=== Problem to work on ===
Look below for the line holding "- ✅ Added CI" and the line holding "### Active Components". Transcribe exactly those lines and all lines between them, nothing more.

:: Data excerpts

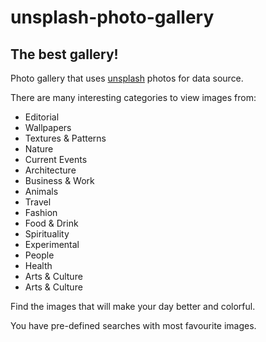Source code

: # unsplash-photo-gallery

## The best gallery!

Photo gallery that uses [unsplash](https://unsplash.com/) photos for data source.

There are many interesting categories to view images from:

* Editorial
* Wallpapers
* Textures & Patterns
* Nature
* Current Events
* Architecture
* Business & Work
* Animals
* Travel
* Fashion
* Food & Drink
* Spirituality
* Experimental
* People
* Health
* Arts & Culture
* Arts & Culture

Find the images that will make your day better and colorful.

You have pre-defined searches with most favourite images.


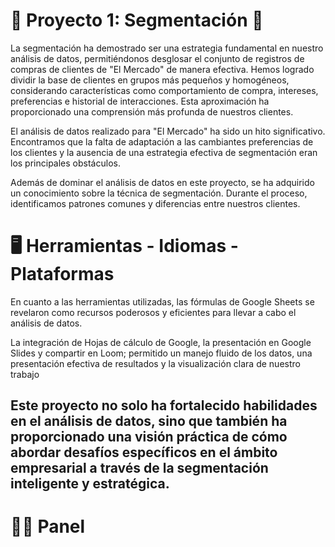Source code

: # 🍱 Proyecto 1: Segmentación :couple:

La segmentación ha demostrado ser una estrategia fundamental en nuestro análisis de datos, permitiéndonos desglosar el conjunto de registros de compras de clientes de "El Mercado" de manera efectiva. Hemos logrado dividir la base de clientes en grupos más pequeños y homogéneos, considerando características como comportamiento de compra, intereses, preferencias e historial de interacciones. Esta aproximación ha proporcionado una comprensión más profunda de nuestros clientes.

El análisis de datos realizado para "El Mercado" ha sido un hito significativo. Encontramos que la falta de adaptación a las cambiantes preferencias de los clientes y la ausencia de una estrategia efectiva de segmentación eran los principales obstáculos.

Además de dominar el análisis de datos en este proyecto, se ha adquirido un conocimiento sobre la técnica de segmentación. Durante el proceso, identificamos patrones comunes y diferencias entre nuestros clientes.

# :desktop_computer: Herramientas - Idiomas - Plataformas 

En cuanto a las herramientas utilizadas, las fórmulas de Google Sheets se revelaron como recursos poderosos y eficientes para llevar a cabo el análisis de datos.

La integración de Hojas de cálculo de Google, la presentación en Google Slides y compartir en Loom; permitido un manejo fluido de los datos, una presentación efectiva de resultados y la visualización clara de nuestro trabajo

## Este proyecto no solo ha fortalecido habilidades en el análisis de datos, sino que también ha proporcionado una visión práctica de cómo abordar desafíos específicos en el ámbito empresarial a través de la segmentación inteligente y estratégica.

# :woman_technologist: Panel  <a href="#dashboard" id="dashboard"></a>

<figure><img src=".gitbook/assets/Dashboard Proyecto 1 Segmentación.png" alt=""><figcaption></figcaption></figure>
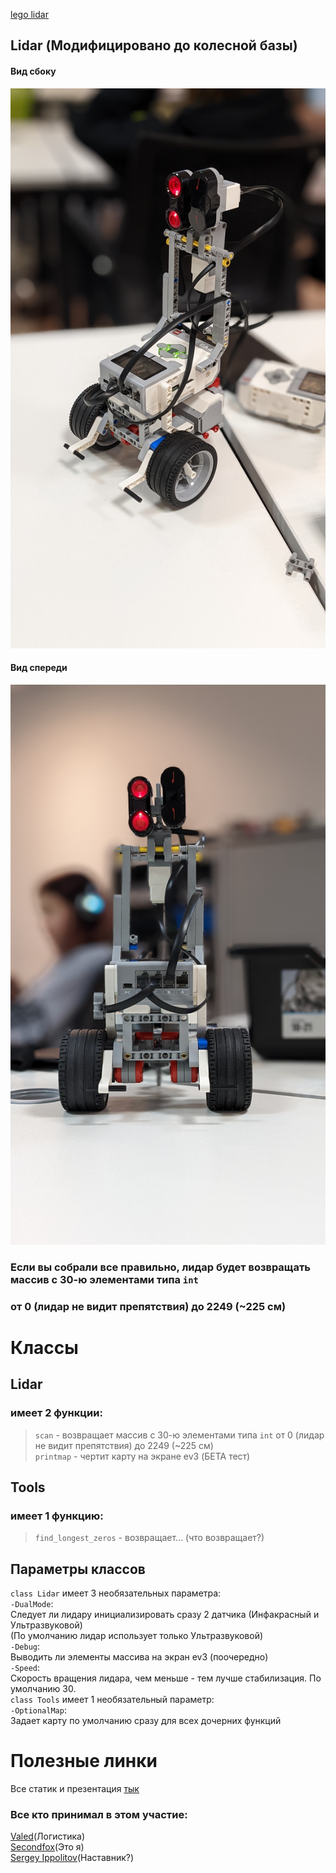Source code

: [lego lidar](#)

## Lidar (Модифицировано до колесной базы)
#### Вид сбоку

![lidar](https://github.com/PersifoX/lidar/blob/main/READMEstatic/accb443b-1708-4169-b9df-2b96852cc43a.jfif)

#### Вид спереди

![lidar](https://github.com/PersifoX/lidar/blob/main/READMEstatic/3f2cf4cd-7b6c-4ba6-892d-91ff9aa191b8.jfif)

### Если вы собрали все правильно, лидар будет возвращать массив с 30-ю элементами типа <code>int</code>
### от 0 (лидар не видит препятствия) до 2249 (~225 см) <br>

Классы
======

## Lidar
### имеет 2 функции:
> <code>scan</code> - возвращает массив с 30-ю элементами типа <code>int</code> от 0 (лидар не видит препятствия) до 2249 (~225 см) <br>
> <code>printmap</code> - чертит карту на экране ev3 (БЕТА тест)

## Tools
### имеет 1 функцию:
> <code>find_longest_zeros</code> - возвращает... (что возвращает?)

Параметры классов
-----------------

<code>class Lidar</code> имеет 3 необязательных параметра:<br>
    <code>-DualMode</code>:<br>
        Следует ли лидару инициализировать сразу 2 датчика (Инфакрасный и Ультразвуковой)<br>
        (По умолчанию лидар использует только Ультразвуковой)<br>
    <code>-Debug</code>:<br>
        Выводить ли элементы массива на экран ev3 (поочередно)<br>
    <code>-Speed</code>:<br>
        Скорость вращения лидара, чем меньше - тем лучше стабилизация. По умолчанию 30.<br>
<code>class Tools</code> имеет 1 необязательный параметр:<br>
    <code>-OptionalMap</code>:<br>
        Задает карту по умолчанию сразу для всех дочерних функций<br>
     
     
Полезные линки
==============
Все статик и презентация [тык](https://drive.google.com/drive/folders/1POTgSskfk5JdrRK0sexyEhDVIWgNqfNM?usp=sharing)

### Все кто принимал в этом участие:
[Valed](#)(Логистика)<br>
[Secondfox](https://persifox.space/)(Это я)<br>
[Sergey Ippolitov](https://github.com/i-sergh)(Наставник?)
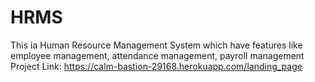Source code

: # HRMS

This ia Human Resource Management System which have features like employee management, attendance management, payroll management Project Link: https://calm-bastion-29168.herokuapp.com/landing_page
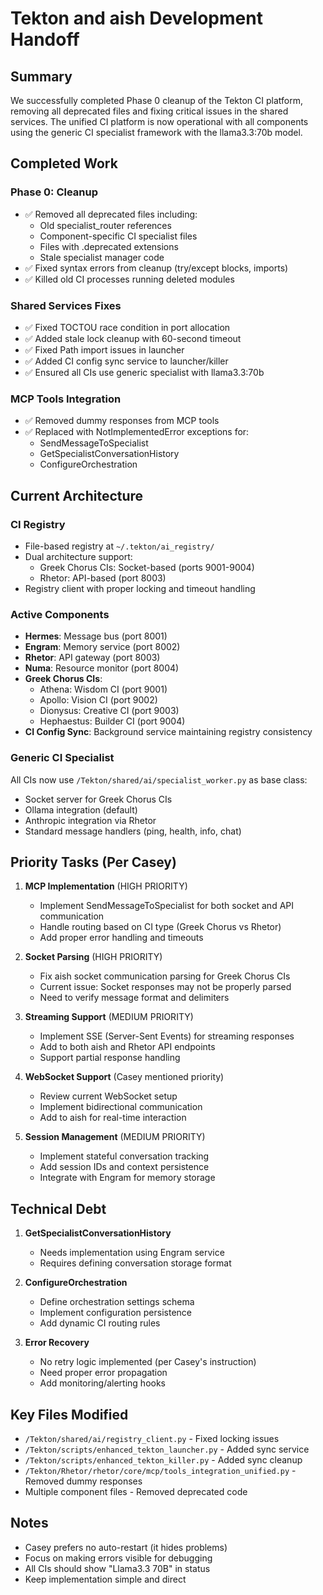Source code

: # Tekton and aish Development Handoff

## Summary
We successfully completed Phase 0 cleanup of the Tekton CI platform, removing all deprecated files and fixing critical issues in the shared services. The unified CI platform is now operational with all components using the generic CI specialist framework with the llama3.3:70b model.

## Completed Work

### Phase 0: Cleanup
- ✅ Removed all deprecated files including:
  - Old specialist_router references
  - Component-specific CI specialist files
  - Files with .deprecated extensions
  - Stale specialist manager code
- ✅ Fixed syntax errors from cleanup (try/except blocks, imports)
- ✅ Killed old CI processes running deleted modules

### Shared Services Fixes
- ✅ Fixed TOCTOU race condition in port allocation
- ✅ Added stale lock cleanup with 60-second timeout
- ✅ Fixed Path import issues in launcher
- ✅ Added CI config sync service to launcher/killer
- ✅ Ensured all CIs use generic specialist with llama3.3:70b

### MCP Tools Integration
- ✅ Removed dummy responses from MCP tools
- ✅ Replaced with NotImplementedError exceptions for:
  - SendMessageToSpecialist
  - GetSpecialistConversationHistory
  - ConfigureOrchestration

## Current Architecture

### CI Registry
- File-based registry at `~/.tekton/ai_registry/`
- Dual architecture support:
  - Greek Chorus CIs: Socket-based (ports 9001-9004)
  - Rhetor: API-based (port 8003)
- Registry client with proper locking and timeout handling

### Active Components
- **Hermes**: Message bus (port 8001)
- **Engram**: Memory service (port 8002)
- **Rhetor**: API gateway (port 8003)
- **Numa**: Resource monitor (port 8004)
- **Greek Chorus CIs**: 
  - Athena: Wisdom CI (port 9001)
  - Apollo: Vision CI (port 9002)
  - Dionysus: Creative CI (port 9003)
  - Hephaestus: Builder CI (port 9004)
- **CI Config Sync**: Background service maintaining registry consistency

### Generic CI Specialist
All CIs now use `/Tekton/shared/ai/specialist_worker.py` as base class:
- Socket server for Greek Chorus CIs
- Ollama integration (default)
- Anthropic integration via Rhetor
- Standard message handlers (ping, health, info, chat)

## Priority Tasks (Per Casey)

1. **MCP Implementation** (HIGH PRIORITY)
   - Implement SendMessageToSpecialist for both socket and API communication
   - Handle routing based on CI type (Greek Chorus vs Rhetor)
   - Add proper error handling and timeouts

2. **Socket Parsing** (HIGH PRIORITY)
   - Fix aish socket communication parsing for Greek Chorus CIs
   - Current issue: Socket responses may not be properly parsed
   - Need to verify message format and delimiters

3. **Streaming Support** (MEDIUM PRIORITY)
   - Implement SSE (Server-Sent Events) for streaming responses
   - Add to both aish and Rhetor API endpoints
   - Support partial response handling

4. **WebSocket Support** (Casey mentioned priority)
   - Review current WebSocket setup
   - Implement bidirectional communication
   - Add to aish for real-time interaction

5. **Session Management** (MEDIUM PRIORITY)
   - Implement stateful conversation tracking
   - Add session IDs and context persistence
   - Integrate with Engram for memory storage

## Technical Debt

1. **GetSpecialistConversationHistory**
   - Needs implementation using Engram service
   - Requires defining conversation storage format

2. **ConfigureOrchestration**
   - Define orchestration settings schema
   - Implement configuration persistence
   - Add dynamic CI routing rules

3. **Error Recovery**
   - No retry logic implemented (per Casey's instruction)
   - Need proper error propagation
   - Add monitoring/alerting hooks

## Key Files Modified

- `/Tekton/shared/ai/registry_client.py` - Fixed locking issues
- `/Tekton/scripts/enhanced_tekton_launcher.py` - Added sync service
- `/Tekton/scripts/enhanced_tekton_killer.py` - Added sync cleanup
- `/Tekton/Rhetor/rhetor/core/mcp/tools_integration_unified.py` - Removed dummy responses
- Multiple component files - Removed deprecated code

## Notes
- Casey prefers no auto-restart (it hides problems)
- Focus on making errors visible for debugging
- All CIs should show "Llama3.3 70B" in status
- Keep implementation simple and direct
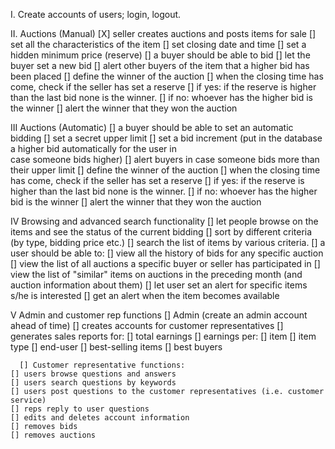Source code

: I. Create accounts of users; login, logout.

II. Auctions (Manual)
  [X] seller creates auctions and posts items for sale
	[] set all the characteristics of the item
	[] set closing date and time
        	[] set a hidden minimum price (reserve)
    [] a buyer should be able to bid
	    [] let the buyer set a new bid
	    [] alert other buyers of the item that a higher bid has been placed 
  [] define the winner of the auction
	[] when the closing time has come, check if the seller has set a reserve
	    [] if yes: if the reserve is higher than the last bid none is the winner.
	    [] if no: whoever has the higher bid is the winner
		[] alert the winner that they won the auction

III Auctions (Automatic)
    [] a buyer should be able to set an automatic bidding
	[] set a secret upper limit
	[] set a bid increment (put in the database a higher bid automatically for the user in       
       case someone bids higher)
    	[] alert buyers in case someone bids more than their upper limit 
   [] define the winner of the auction
	[] when the closing time has come, check if the seller has set a reserve
	    [] if yes: if the reserve is higher than the last bid none is the winner.
	    [] if no: whoever has the higher bid is the winner
		[] alert the winner that they won the auction


IV Browsing and advanced search functionality
    [] let people browse on the items and see the status of the current bidding
    [] sort by different criteria (by type, bidding price etc.)
    [] search the list of items by various criteria.
    [] a user should be able to:
	[] view all the history of bids for any specific auction
    	[] view the list of all auctions a specific buyer or seller has participated in
	[] view the list of "similar" items on auctions in the preceding month (and auction information about them)
    [] let user set an alert for specific items s/he is interested 
	[] get an alert when the item becomes available

V Admin and customer rep functions
      [] Admin (create an admin account ahead of time)
	[] creates accounts for customer representatives
    	[] generates sales reports for:
		[] total earnings
		[] earnings per:
	    		[] item
	    		[] item type
	    		[] end-user
    		[] best-selling items
   		[] best buyers

      [] Customer representative functions:
	[] users browse questions and answers
	[] users search questions by keywords
	[] users post questions to the customer representatives (i.e. customer service)
	[] reps reply to user questions
	[] edits and deletes account information
	[] removes bids 
	[] removes auctions 

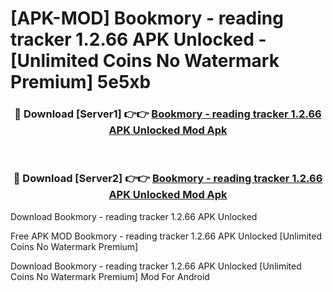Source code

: # [APK-MOD] Bookmory - reading tracker 1.2.66 APK Unlocked - [Unlimited Coins No Watermark Premium] 5e5xb



<div align="center">
<h3>🔴 Download [Server1] 👉👉 <a href="https://momento.my/?title=Bookmory_-_reading_tracker_1.2.66_APK_Unlocked">Bookmory - reading tracker 1.2.66 APK Unlocked Mod Apk</a></h3><br>

<h3>🔴 Download [Server2] 👉👉 <a href="https://momento.my/?title=Bookmory_-_reading_tracker_1.2.66_APK_Unlocked">Bookmory - reading tracker 1.2.66 APK Unlocked Mod Apk</a></h3>
</div>



Download Bookmory - reading tracker 1.2.66 APK Unlocked 

Free APK MOD Bookmory - reading tracker 1.2.66 APK Unlocked [Unlimited Coins No Watermark Premium]

Download Bookmory - reading tracker 1.2.66 APK Unlocked [Unlimited Coins No Watermark Premium] Mod For Android
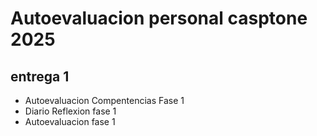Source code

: # Autoevaluacion personal casptone 2025
## entrega 1
+ Autoevaluacion Compentencias Fase 1
+ Diario Reflexion fase 1
+ Autoevaluacion fase 1
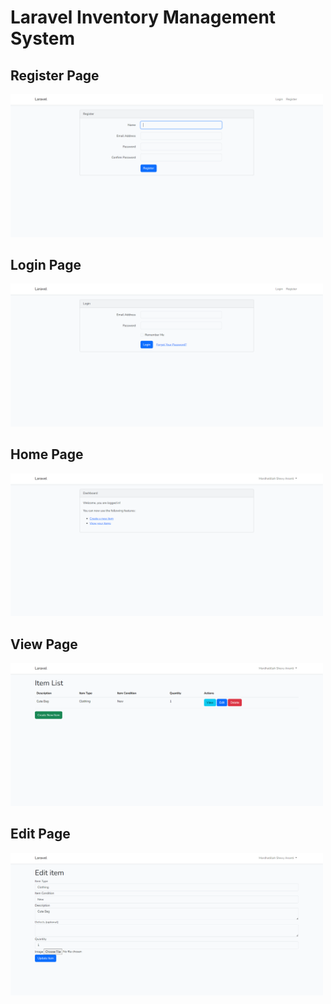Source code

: # Laravel Inventory Management System

## Register Page 
<img src="./img/register.png" width="500">

## Login Page 
<img src="./img/login.png" width="500">

## Home Page 
<img src="./img/home.png" width="500">

## View Page 
<img src="./img/view.png" width="500">

## Edit Page 
<img src="./img/edit.png" width="500">



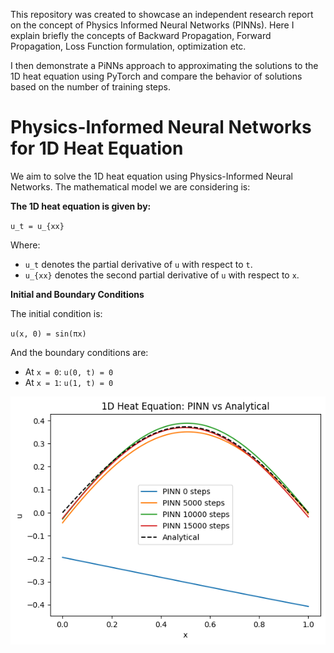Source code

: This repository was created to showcase an independent research report on the concept of Physics Informed Neural Networks (PINNs). Here I explain briefly the concepts of Backward Propagation, Forward Propagation, Loss Function formulation, optimization etc. 

I then demonstrate a PiNNs approach to approximating the solutions to the 1D heat equation using PyTorch and compare the behavior of solutions based on the number of training steps.

# Physics-Informed Neural Networks for 1D Heat Equation

We aim to solve the 1D heat equation using Physics-Informed Neural Networks. The mathematical model we are considering is:

**The 1D heat equation is given by:**

`u_t = u_{xx}`

Where:
- `u_t` denotes the partial derivative of `u` with respect to `t`.
- `u_{xx}` denotes the second partial derivative of `u` with respect to `x`.

**Initial and Boundary Conditions**

The initial condition is:

`u(x, 0) = sin(πx)`

And the boundary conditions are:

- At `x = 0`: `u(0, t) = 0`
- At `x = 1`: `u(1, t) = 0`

![Alt text](https://github.com/hasifnumerics/PINN-Report/blob/6455dc650ae0f9ab7a1b3537dc49583f4bafca21/1d%20heat%2015000%20deal%20(1).png)

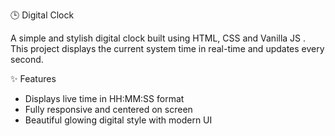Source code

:  🕒 Digital Clock

A simple and stylish digital clock built using HTML, CSS and  Vanilla JS . This project displays the current system time in real-time and updates every second.

 ✨ Features

- Displays live time in HH:MM:SS format
- Fully responsive and centered on screen
- Beautiful glowing digital style with modern UI
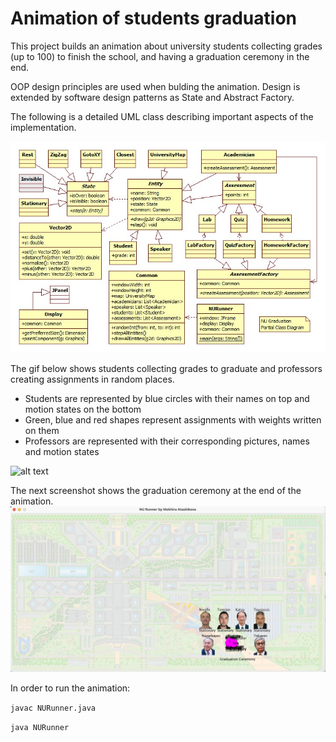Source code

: # Animation of students graduation

This project builds an animation about university students collecting grades (up to 100) to finish the school, and having a graduation ceremony in the end. 

OOP design principles are used when bulding the animation. 
Design is extended by software design patterns as State and Abstract Factory. 

The following is a detailed UML class describing important aspects of the implementation. 

![alt text](./ClassDiagram.jpg)

The gif below shows students collecting grades to graduate and professors creating assignments in random places. 
* Students are represented by blue circles with their names on top and motion states on the bottom
* Green, blue and red shapes represent assignments with weights written on them
* Professors are represented with their corresponding pictures, names and motion states

![alt text](./studying.jpg)

The next screenshot shows the graduation ceremony at the end of the animation.
![alt text](./graduation.png)


In order to run the animation:

`javac NURunner.java`

`java NURunner`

::::

=== Answer for this exercise ===
- ✅ Added CI config sync service to launcher/killer
- ✅ Ensured all CIs use generic specialist with llama3.3:70b

### MCP Tools Integration
- ✅ Removed dummy responses from MCP tools
- ✅ Replaced with NotImplementedError exceptions for:
  - SendMessageToSpecialist
  - GetSpecialistConversationHistory
  - ConfigureOrchestration

## Current Architecture

### CI Registry
- File-based registry at `~/.tekton/ai_registry/`
- Dual architecture support:
  - Greek Chorus CIs: Socket-based (ports 9001-9004)
  - Rhetor: API-based (port 8003)
- Registry client with proper locking and timeout handling

### Active Components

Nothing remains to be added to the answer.